● Assignment:
Your task is to copy each line of the listing that contains the word "emph".

(Records for the exercise Opens)

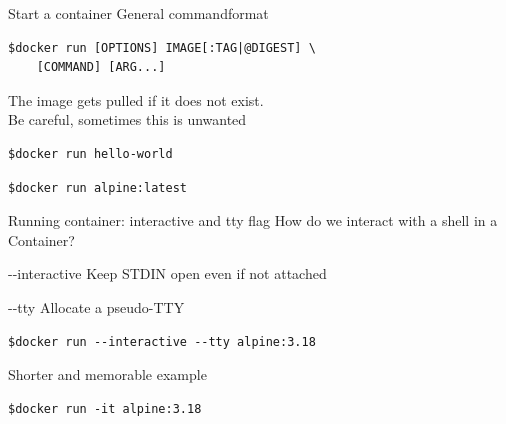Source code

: \documentclass[12pt]{beamer}
\begin{document}
\begin{frame}[fragile]{Start a container}
    General commandformat
    \begin{lstlisting}[language=OwnBash]
$docker run [OPTIONS] IMAGE[:TAG|@DIGEST] \
    [COMMAND] [ARG...]
    \end{lstlisting}
    The image gets pulled if it does not exist.\\
    Be careful, sometimes this is unwanted
    \begin{lstlisting}[language=OwnBash]
$docker run hello-world
    \end{lstlisting}

    \begin{lstlisting}[language=OwnBash]
$docker run alpine:latest
    \end{lstlisting}
\end{frame}

\begin{frame}[fragile]{Running container: interactive and tty flag}
    \metroset{block=fill}
    How do we interact with a shell in a Container?
    \begin{block}{-{}-interactive \cite{docker_run}}
        Keep STDIN open even if not attached
    \end{block}
    \begin{block}{-{}-tty \cite{docker_run}}
        Allocate a pseudo-TTY
    \end{block}
    \begin{lstlisting}[language=OwnBash]
$docker run --interactive --tty alpine:3.18
    \end{lstlisting}
    Shorter and memorable example
    \begin{lstlisting}[language=OwnBash]
$docker run -it alpine:3.18
    \end{lstlisting}
\end{frame}
\end{document}
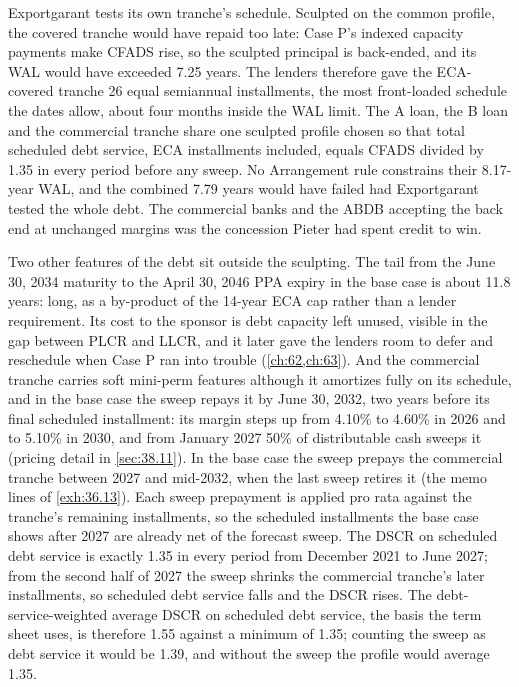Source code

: Exportgarant tests its own tranche's schedule. Sculpted on the common profile, the covered tranche would have repaid too late: Case P's indexed capacity payments make CFADS rise, so the sculpted principal is back-ended, and its WAL would have exceeded 7.25 years. The lenders therefore gave the ECA-covered tranche 26 equal semiannual installments, the most front-loaded schedule the dates allow, about four months inside the WAL limit. The A loan, the B loan and the commercial tranche share one sculpted profile chosen so that total scheduled debt service, ECA installments included, equals CFADS divided by 1.35 in every period before any sweep. No Arrangement rule constrains their 8.17-year WAL, and the combined 7.79 years would have failed had Exportgarant tested the whole debt. The commercial banks and the ABDB accepting the back end at unchanged margins was the concession Pieter had spent credit to win.

Two other features of the debt sit outside the sculpting. The tail from the June 30, 2034 maturity to the April 30, 2046 PPA expiry in the base case is about 11.8 years: long, as a by-product of the 14-year ECA cap rather than a lender requirement. Its cost to the sponsor is debt capacity left unused, visible in the gap between PLCR and LLCR, and it later gave the lenders room to defer and reschedule when Case P ran into trouble (\cref{ch:62,ch:63}). And the commercial tranche carries soft mini-perm features although it amortizes fully on its schedule, and in the base case the sweep repays it by June 30, 2032, two years before its final scheduled installment: its margin steps up from 4.10\% to 4.60\% in 2026 and to 5.10\% in 2030, and from January 2027 50\% of distributable cash sweeps it (pricing detail in \cref{sec:38.11}). In the base case the sweep prepays the commercial tranche between 2027 and mid-2032, when the last sweep retires it (the memo lines of \cref{exh:36.13}). Each sweep prepayment is applied pro rata against the tranche's remaining installments, so the scheduled installments the base case shows after 2027 are already net of the forecast sweep. The DSCR on scheduled debt service is exactly 1.35\x{} in every period from December 2021 to June 2027; from the second half of 2027 the sweep shrinks the commercial tranche's later installments, so scheduled debt service falls and the DSCR rises. The debt-service-weighted average DSCR on scheduled debt service, the basis the term sheet uses, is therefore 1.55\x{} against a minimum of 1.35\x; counting the sweep as debt service it would be 1.39\x, and without the sweep the profile would average 1.35\x.

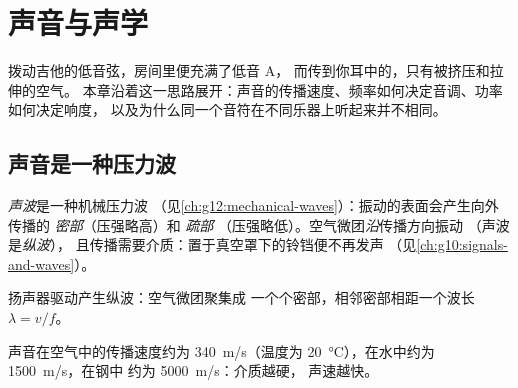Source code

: \chapter{声音与声学}\label{ch:g12:sound-acoustics}

拨动吉他的低音弦，房间里便充满了低音 A，
而传到你耳中的，只有被挤压和拉伸的空气。
本章沿着这一思路展开：声音的传播速度、频率如何决定音调、功率如何决定响度，
以及为什么同一个音符在不同乐器上听起来并不相同。

\section{声音是一种压力波}

\begin{definition}[声波]\label{def:g12:sound-acoustics:sound-wave}
\emph{声波}是一种机械压力波
（见\cref{ch:g12:mechanical-waves}）：振动的表面会产生向外传播的
\emph{密部}（压强略高）和
\emph{疏部}
（压强略低）。空气微团\emph{沿}传播方向振动
（声波是\emph{纵波}），
且传播需要介质：置于真空罩下的铃铛便不再发声
（见\cref{ch:g10:signals-and-waves}）。
\end{definition}

\begin{omfigure}

{\small 扬声器驱动产生纵波：空气微团聚集成
一个个密部，相邻密部相距一个波长 $\lambda = v/f$。}
\end{omfigure}

\begin{proposition}[声速]\label{prop:g12:sound-acoustics:speed}
%
声音在空气中的传播速度约为 \qty{340}{m/s}（温度为
\qty{20}{\degreeCelsius}），在水中约为 \qty{1500}{m/s}，在钢中
约为 \qty{5000}{m/s}：介质越硬，
声速越快。\admitted
\end{proposition}

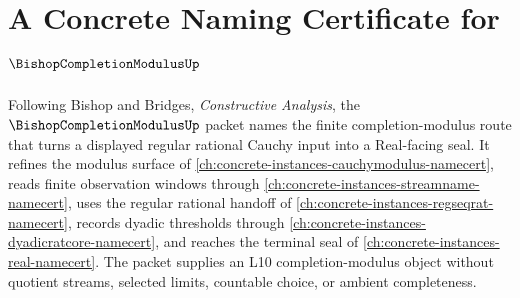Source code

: \chapter{A Concrete Naming Certificate for $\BishopCompletionModulusUp$}
\label{ch:concrete-instances-bishopcompletionmodulus-namecert}

Following Bishop and Bridges, \emph{Constructive Analysis}, the $\BishopCompletionModulusUp$ packet names the finite completion-modulus route that turns a displayed regular rational Cauchy input into a Real-facing seal. It refines the modulus surface of \autoref{ch:concrete-instances-cauchymodulus-namecert}, reads finite observation windows through \autoref{ch:concrete-instances-streamname-namecert}, uses the regular rational handoff of \autoref{ch:concrete-instances-regseqrat-namecert}, records dyadic thresholds through \autoref{ch:concrete-instances-dyadicratcore-namecert}, and reaches the terminal seal of \autoref{ch:concrete-instances-real-namecert}. The packet supplies an L10 completion-modulus object without quotient streams, selected limits, countable choice, or ambient completeness.


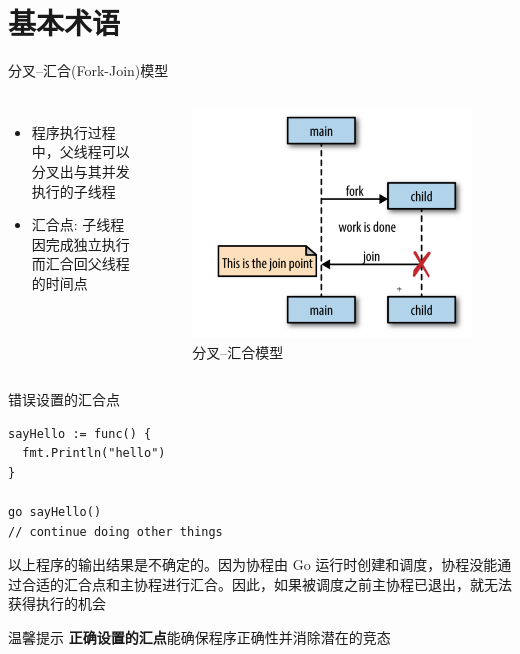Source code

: \section{基本术语}
\begin{frame}{分叉--汇合(Fork-Join)模型}
  \begin{columns}
        \begin{itemize}
          \item 程序执行过程中，\alert{父线程}可以分叉出与其并发执行的\alert{子线程}
          \item \alert{汇合点}: 子线程因完成独立执行而汇合回父线程的时间点
        \end{itemize}

      \begin{figure}
        \includegraphics[width=\textwidth]{images/fork-join.png}
        \caption{分叉--汇合模型}
      \end{figure}
  \end{columns}
\end{frame}

\begin{frame}[fragile]{错误设置的汇合点}
\begin{lstlisting}[caption={不正确的汇合点引发竞态},label={wrong-join}]
sayHello := func() {
  fmt.Println("hello")
}

go sayHello()
// continue doing other things
\end{lstlisting}

  \pause
  \alert{以上程序的输出结果是不确定的}。因为协程由 Go 运行时创建和调度，协程没能通过合适的汇合点和主协程进行汇合。因此，如果被调度之前主协程已退出，就无法获得执行的机会

  \pause
  \begin{exampleblock}{温馨提示}
      \textbf{正确设置的汇点}能确保程序正确性并消除潜在的\alert{竞态} 
  \end{exampleblock}
\end{frame}

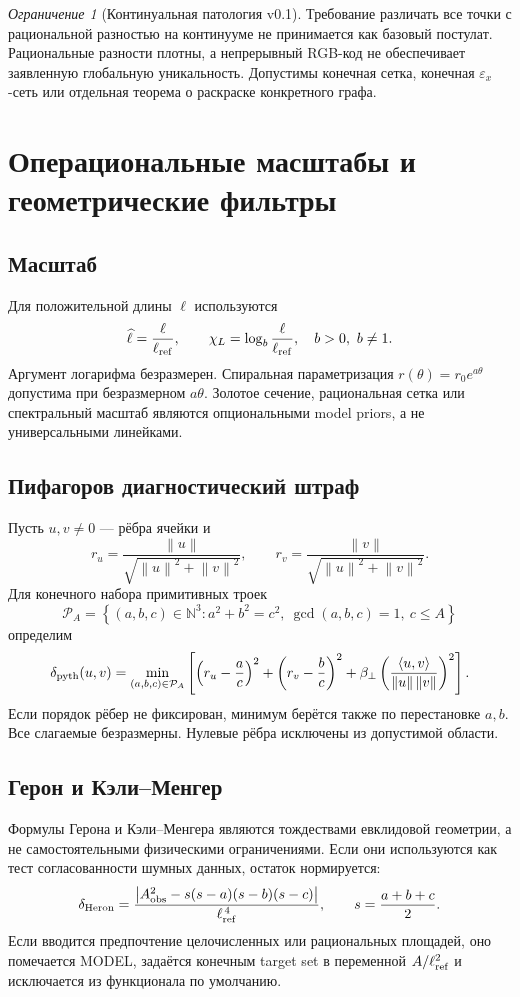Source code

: \documentclass[11pt,a4paper]{article}
\theoremstyle{definition}
\theoremstyle{plain}
\theoremstyle{remark}
\newtheorem{warning}[definition]{Ограничение}
\newcommand{\N}{\mathbb{N}}
\newcommand{\norm}[1]{\left\lVert #1\right\rVert}
\newcommand{\abs}[1]{\left\lvert #1\right\rvert}
\newcommand{\set}[1]{\left\{#1\right\}}
\newcommand{\status}[1]{\textsf{\footnotesize #1}}
\begin{document}
\begin{warning}[Континуальная патология v0.1]
Требование различать все точки с рациональной разностью на континууме не
принимается как базовый постулат. Рациональные разности плотны, а
непрерывный RGB-код не обеспечивает заявленную глобальную уникальность.
Допустимы конечная сетка, конечная $\varepsilon_x$-сеть или отдельная
теорема о раскраске конкретного графа.
\end{warning}

\section{Операциональные масштабы и геометрические фильтры}

\subsection{Масштаб}

Для положительной длины $\ell$ используются
\[
\widehat\ell=\frac{\ell}{\ell_{\rm ref}},
\qquad
\chi_L=\log_b\frac{\ell}{\ell_{\rm ref}},
\quad b>0,\ b\ne1.
\]
Аргумент логарифма безразмерен. Спиральная параметризация
$r(\theta)=r_0e^{a\theta}$ допустима при безразмерном $a\theta$.
Золотое сечение, рациональная сетка или спектральный масштаб являются
опциональными model priors, а не универсальными линейками.

\subsection{Пифагоров диагностический штраф}

Пусть $u,v\ne0$ --- рёбра ячейки и
\[
r_u=\frac{\norm{u}}{\sqrt{\norm{u}^2+\norm{v}^2}},
\qquad
r_v=\frac{\norm{v}}{\sqrt{\norm{u}^2+\norm{v}^2}}.
\]
Для конечного набора примитивных троек
\[
\mathcal P_A=\set{(a,b,c)\in\N^3:
a^2+b^2=c^2,\ \gcd(a,b,c)=1,\ c\le A}
\]
определим
\[
\delta_{\rm pyth}(u,v)=
\min_{(a,b,c)\in\mathcal P_A}
\left[
\left(r_u-\frac ac\right)^2+
\left(r_v-\frac bc\right)^2+
\beta_{\perp}
\left(\frac{\langle u,v\rangle}{\norm{u}\norm{v}}\right)^2
\right].
\]
Если порядок рёбер не фиксирован, минимум берётся также по перестановке
$a,b$. Все слагаемые безразмерны. Нулевые рёбра исключены из допустимой
области.

\subsection{Герон и Кэли--Менгер}

Формулы Герона и Кэли--Менгера являются тождествами евклидовой геометрии,
а не самостоятельными физическими ограничениями. Если они используются
как тест согласованности шумных данных, остаток нормируется:
\[
\delta_{\rm Heron}
=\frac{\abs{A_{\rm obs}^2-s(s-a)(s-b)(s-c)}}{\ell_{\rm ref}^{\,4}},
\qquad
s=\frac{a+b+c}{2}.
\]
Если вводится предпочтение целочисленных или рациональных площадей, оно
помечается \status{MODEL}, задаётся конечным target set в переменной
$A/\ell_{\rm ref}^2$ и исключается из функционала по умолчанию.
\end{document}
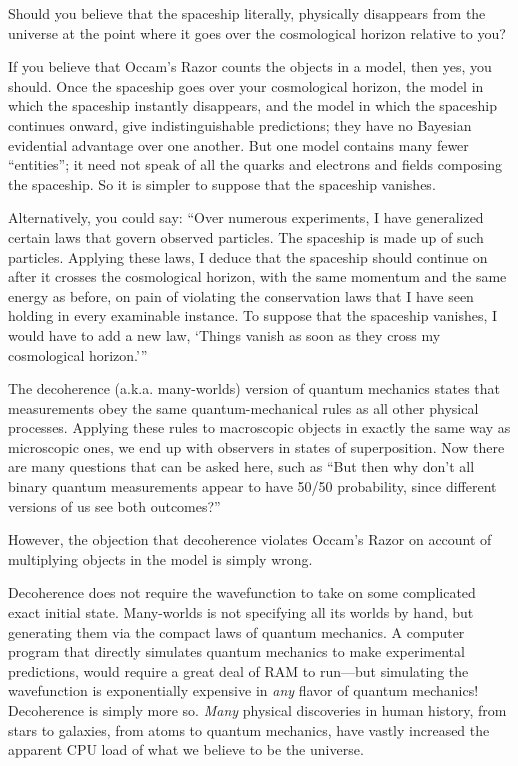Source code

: {
 Should you believe that the spaceship literally, physically
disappears from the universe at the point where it goes over the
cosmological horizon relative to you?}

{
 If you believe that Occam's Razor counts the
objects in a model, then yes, you should. Once the spaceship goes over
your cosmological horizon, the model in which the spaceship instantly
disappears, and the model in which the spaceship continues onward, give
indistinguishable predictions; they have no Bayesian evidential
advantage over one another. But one model contains many fewer
``entities''; it need not speak of
all the quarks and electrons and fields composing the spaceship. So it
is simpler to suppose that the spaceship vanishes.}

{
 Alternatively, you could say: ``Over numerous
experiments, I have generalized certain laws that govern observed
particles. The spaceship is made up of such particles. Applying these
laws, I deduce that the spaceship should continue on after it crosses
the cosmological horizon, with the same momentum and the same energy as
before, on pain of violating the conservation laws that I have seen
holding in every examinable instance. To suppose that the spaceship
vanishes, I would have to add a new law, `Things vanish
as soon as they cross my cosmological
horizon.'''}

{
 The decoherence (a.k.a. many-worlds) version of quantum mechanics
states that measurements obey the same quantum-mechanical rules as all
other physical processes. Applying these rules to macroscopic objects
in exactly the same way as microscopic ones, we end up with observers
in states of superposition. Now there are many questions that can be
asked here, such as ``But then why
don't all binary quantum measurements appear to have
50/50 probability, since different versions of us see both
outcomes?''}

{
 However, the objection that decoherence violates
Occam's Razor on account of multiplying objects in the
model is simply wrong.}

{
 Decoherence does not require the wavefunction to take on some
complicated exact initial state. Many-worlds is not specifying all its
worlds by hand, but generating them via the compact laws of quantum
mechanics. A computer program that directly simulates quantum mechanics
to make experimental predictions, would require a great deal of RAM to
run---but simulating the wavefunction is exponentially expensive in
\textit{any} flavor of quantum mechanics! Decoherence is simply more
so. \textit{Many} physical discoveries in human history, from stars to
galaxies, from atoms to quantum mechanics, have vastly increased the
apparent CPU load of what we believe to be the universe.}

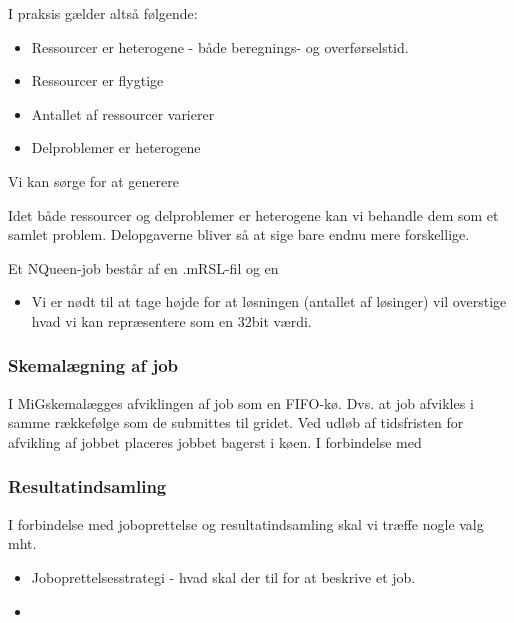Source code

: \documentclass[draft,a4paper,10pt]{article}
\newcommand{\mig}{MiG}
\begin{document}
I praksis gælder altså følgende:
\begin{itemize}
	\item Ressourcer er heterogene - både beregnings- og overførselstid. 
	\item Ressourcer er flygtige
	\item Antallet af ressourcer varierer
	\item Delproblemer er heterogene
	\
\end{itemize}
 
Vi kan sørge for at generere 

Idet både ressourcer og delproblemer er heterogene kan vi behandle dem som et samlet problem. Delopgaverne bliver så at sige bare endnu mere forskellige.


Et NQueen-job består af en .mRSL-fil og en  

\begin{itemize}
\item{Vi er nødt til at tage højde for at løsningen (antallet af løsinger) vil overstige hvad vi kan repræsentere som en 32bit værdi. }
\end{itemize}

\subsubsection{Skemalægning af job}
I \mig skemalægges afviklingen af job som en FIFO-kø. Dvs. at job afvikles i samme rækkefølge som de submittes til gridet. Ved udløb af tidsfristen for afvikling af jobbet placeres jobbet bagerst i køen. I forbindelse med 

\subsubsection{Resultatindsamling}
I forbindelse med joboprettelse og resultatindsamling skal vi træffe nogle valg mht. 
\begin{itemize}
\item{Joboprettelsesstrategi - hvad skal der til for at beskrive et job.}
\item{}
\end{itemize}
\end{document}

(Records for the exercise Closes)

● Reply to the exercise:
\emph{声波}是一种机械压力波
\emph{密部}（压强略高）和
\emph{疏部}
（压强略低）。空气微团\emph{沿}传播方向振动
（声波是\emph{纵波}），
Following Bishop and Bridges, \emph{Constructive Analysis}, the $\BishopCompletionModulusUp$ packet names the finite completion-modulus route that turns a displayed regular rational Cauchy input into a Real-facing seal. It refines the modulus surface of \autoref{ch:concrete-instances-cauchymodulus-namecert}, reads finite observation windows through \autoref{ch:concrete-instances-streamname-namecert}, uses the regular rational handoff of \autoref{ch:concrete-instances-regseqrat-namecert}, records dyadic thresholds through \autoref{ch:concrete-instances-dyadicratcore-namecert}, and reaches the terminal seal of \autoref{ch:concrete-instances-real-namecert}. The packet supplies an L10 completion-modulus object without quotient streams, selected limits, countable choice, or ambient completeness.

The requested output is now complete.